Chapnews – Nasional – Jakarta – Mantan dosen Universitas Islam Negeri (UIN) Maulana Malik Ibrahim Malang, Imam Muslimin, yang akrab disapa Yai Mim, kini resmi menyandang status tersangka. Penetapan ini dilakukan oleh Satuan Reserse Kriminal (Satreskrim) Polresta Malang Kota terkait kasus dugaan pornografi dan asusila. Keputusan tersebut diambil setelah pihak kepolisian mengantongi bukti kuat, termasuk rekaman video yang mengarah pada konten pornografi.
"Dari hasil gelar perkara, status (Yai Mim) dinaikkan sebagai tersangka," ungkap Kasi Humas Polresta Malang Kota, Ipda Yudi Risdiyanto, seperti dikutip chapnews.id, Rabu kemarin. Ipda Yudi menjelaskan lebih lanjut bahwa dugaan tindak pidana yang disangkakan kepada Yai Mim salah satunya berkaitan erat dengan video asusila tersebut.

Pembelaan Kubu Yai Mim: Tegakkan Praduga Tak Bersalah
Menanggapi penetapan status ini, tim kuasa hukum Yai Mim, Fakhrudin Umasugi, menyatakan akan segera menyusun langkah pembelaan. Fakhrudin menekankan pentingnya asas praduga tak bersalah harus tetap ditegakkan selama proses hukum berlangsung. Menurutnya, penetapan tersangka adalah bagian lazim dari prosedur hukum yang harus dilalui, namun kliennya tetap harus diperlakukan berdasarkan dugaan tindak pidana, bukan vonis.
"Penetapan status tersangka itu proses hukum biasa yang harus dilewati, dengan tetap mengedepankan praduga tak bersalah," kata Fakhrudin.
Tim kuasa hukum Yai Mim juga tengah menyiapkan sejumlah saksi, termasuk ahli di bidang siber (cyber), yang rencananya akan dimintai keterangan di Unit Perlindungan Perempuan dan Anak (PPA).

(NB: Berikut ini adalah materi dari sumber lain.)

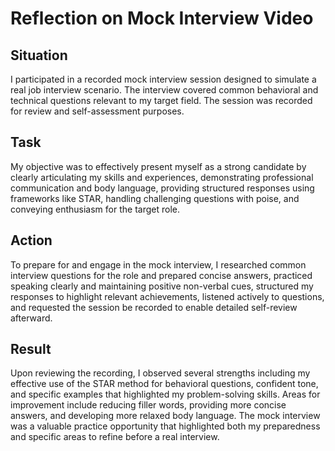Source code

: # Reflection on Mock Interview Video

## Situation
I participated in a recorded mock interview session designed to simulate a real job interview scenario. The interview covered common behavioral and technical questions relevant to my target field. The session was recorded for review and self-assessment purposes.

## Task
My objective was to effectively present myself as a strong candidate by clearly articulating my skills and experiences, demonstrating professional communication and body language, providing structured responses using frameworks like STAR, handling challenging questions with poise, and conveying enthusiasm for the target role.

## Action
To prepare for and engage in the mock interview, I researched common interview questions for the role and prepared concise answers, practiced speaking clearly and maintaining positive non-verbal cues, structured my responses to highlight relevant achievements, listened actively to questions, and requested the session be recorded to enable detailed self-review afterward.

## Result
Upon reviewing the recording, I observed several strengths including my effective use of the STAR method for behavioral questions, confident tone, and specific examples that highlighted my problem-solving skills. Areas for improvement include reducing filler words, providing more concise answers, and developing more relaxed body language. The mock interview was a valuable practice opportunity that highlighted both my preparedness and specific areas to refine before a real interview.
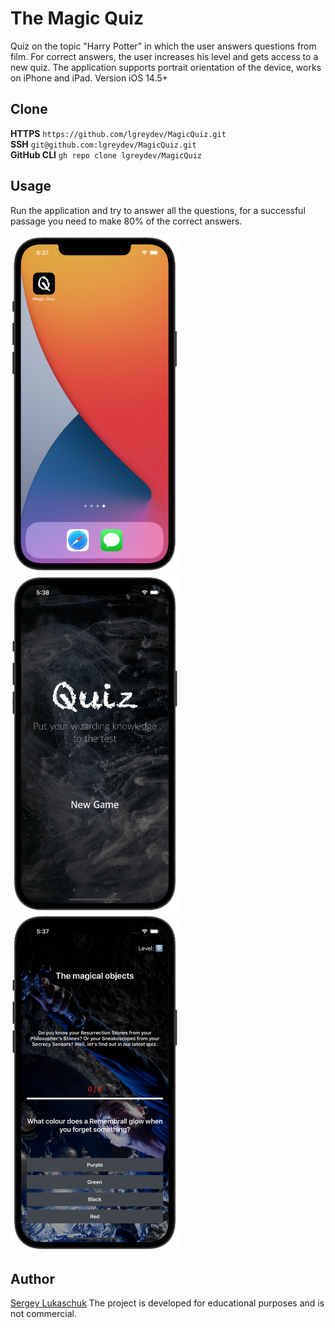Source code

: # The Magic Quiz

Quiz on the topic "Harry Potter" in which the user answers questions from film. For correct answers, the user increases his level and gets access to a new quiz. The application supports portrait orientation of the device, works on iPhone and iPad. Version iOS 14.5+


## Clone

**HTTPS** `https://github.com/lgreydev/MagicQuiz.git`<br>
**SSH** `git@github.com:lgreydev/MagicQuiz.git`<br>
**GitHub CLI** `gh repo clone lgreydev/MagicQuiz`<br>


## Usage
Run the application and try to answer all the questions, for a successful passage you need to make 80% of the correct answers.

<img src="https://github.com/lgreydev/MagicQuiz/blob/main/Screenshots/screenshot-001.png" width="270"><img src="https://github.com/lgreydev/MagicQuiz/blob/main/Screenshots/screenshot-002.png" width="270"><img src="https://github.com/lgreydev/MagicQuiz/blob/main/Screenshots/screenshot-003.png" width="270">


## Author

[Sergey Lukaschuk](https://github.com/lgreydev/MagicQuiz/commits?author=lgreydev)
The project is developed for educational purposes and is not commercial.
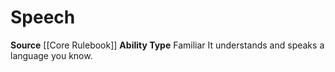 ﻿---
ability_type: Familiar
actions: null
frequency: null
id: '12'
name: Speech
rarity: Common
requirement: null
source: '[[DATABASE/source/Core Rulebook|Core Rulebook]]'
trait: null
type: Familiar Ability

---
# Speech

**Source** [[Core Rulebook]] 
**Ability Type** Familiar
It understands and speaks a language you know.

Saksi-saksi ini diharapkan dapat memberikan penjelasan mengenai alur peralihan dan penyebaran video yang diduga bersifat pribadi milik kliennya. Fakhrudin berargumen bahwa tanggung jawab pidana dalam penyebaran konten diatur jelas dalam undang-undang, meliputi pihak yang memproduksi hingga mentransmisikan.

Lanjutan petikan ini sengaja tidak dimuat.